Recursive Frequency Selective Reconstruction of Non-Regularly Sampled Video Data
Markus Jonscher, Karina Jaskolka, J\"urgen Seiler, Andr\'e Kaup

TL;DR
This paper introduces a recursive multi-frame reconstruction method for non-regularly sampled video data, significantly improving image quality and enabling real-time processing by leveraging temporal correlations and a novel reference order.
Contribution
It proposes a new recursive multi-frame approach with a novel reference order and weighting function, enhancing reconstruction quality over existing methods.
Findings
Achieves up to 1.13 dB PSNR gain over single-frame methods
Outperforms existing multi-frame approaches with 0.31 dB PSNR improvement
Capable of real-time processing without pre-reconstruction steps
Abstract
High resolution images can be acquired using a non-regular sampling sensor which consists of an underlying low resolution sensor that is covered with a non-regular sampling mask.
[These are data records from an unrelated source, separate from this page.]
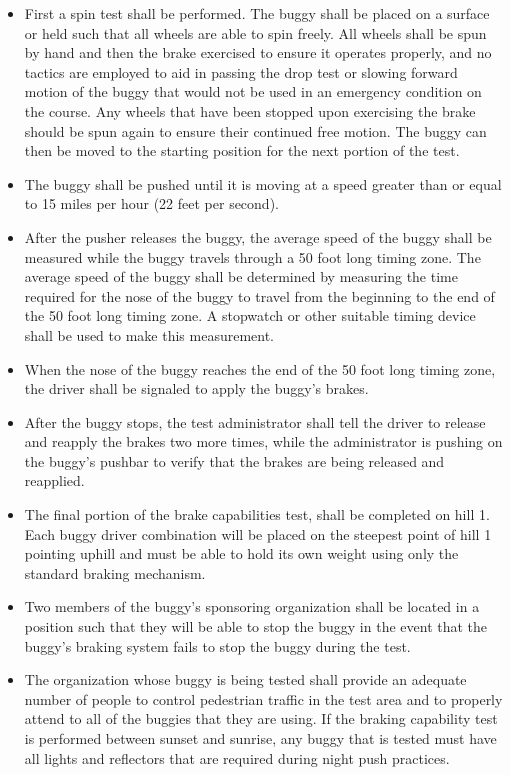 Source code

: 	\begin{itemize}
	
		\item
		First a spin test shall be performed. The buggy shall be placed on a surface 
		or held such that all wheels are able to spin freely. All wheels shall be spun 
		by hand and then the brake exercised to ensure it operates properly, and no 
		tactics are employed to aid in passing the drop test or slowing forward motion 
		of the buggy that would not be used in an emergency condition on the course. 
		Any wheels that have been stopped upon exercising the brake should be spun 
		again to ensure their continued free motion. The buggy can then be moved to the 
		starting position for the next portion of the test.

		\item
		The buggy shall be pushed until it is moving at a speed greater than or equal
		to 15 miles per hour (22 feet per second).

		\item
		After the pusher releases the buggy, the average speed of the buggy shall be
		measured while the buggy travels through a 50 foot long timing zone. The
		average speed of the buggy shall be determined by measuring the time required
		for the nose of the buggy to travel from the beginning to the end of the 50
		foot long timing zone. A stopwatch or other suitable timing device shall be
		used to make this measurement.

		\item
		When the nose of the buggy reaches the end of the 50 foot long timing zone, the
		driver shall be signaled to apply the buggy's brakes.

		\item
		After the buggy stops, the test administrator shall tell the driver to release
		and reapply the brakes two more times, while the administrator is pushing on
		the buggy's pushbar to verify that the brakes are being released and reapplied.

		\item
		The final portion of the brake capabilities test, shall be completed on hill 1.
		Each buggy driver combination will be placed on the steepest point of hill 1
		pointing uphill and must be able to hold its own weight using only the standard
		braking mechanism.

		\item
		Two members of the buggy's sponsoring organization shall be located in a
		position such that they will be able to stop the buggy in the event that the
		buggy's braking system fails to stop the buggy during the test.
		
		\item
		The organization whose buggy is being tested shall provide an adequate number
		of people to control pedestrian traffic in the test area and to properly attend
		to all of the buggies that they are using. If the braking capability test is
		performed between sunset and sunrise, any buggy that is tested must have all
		lights and reflectors that are required during night push practices.

	\end{itemize}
The reconstructed high resolution image is then obtained during post-processing. Recently, it has been shown that the temporal correlation between neighboring frames can be exploited in order to enhance the reconstruction quality of non-regularly sampled video data. In this paper, a new recursive multi-frame reconstruction approach is proposed in order to further increase the reconstruction quality. By using a new reference order, previously reconstructed frames can be used for the subsequent motion estimation and a new weighting function allows for the incorporation of multiple pixels projected onto the same position. With the new recursive multi-frame approach, a visually noticeable average gain in PSNR of up…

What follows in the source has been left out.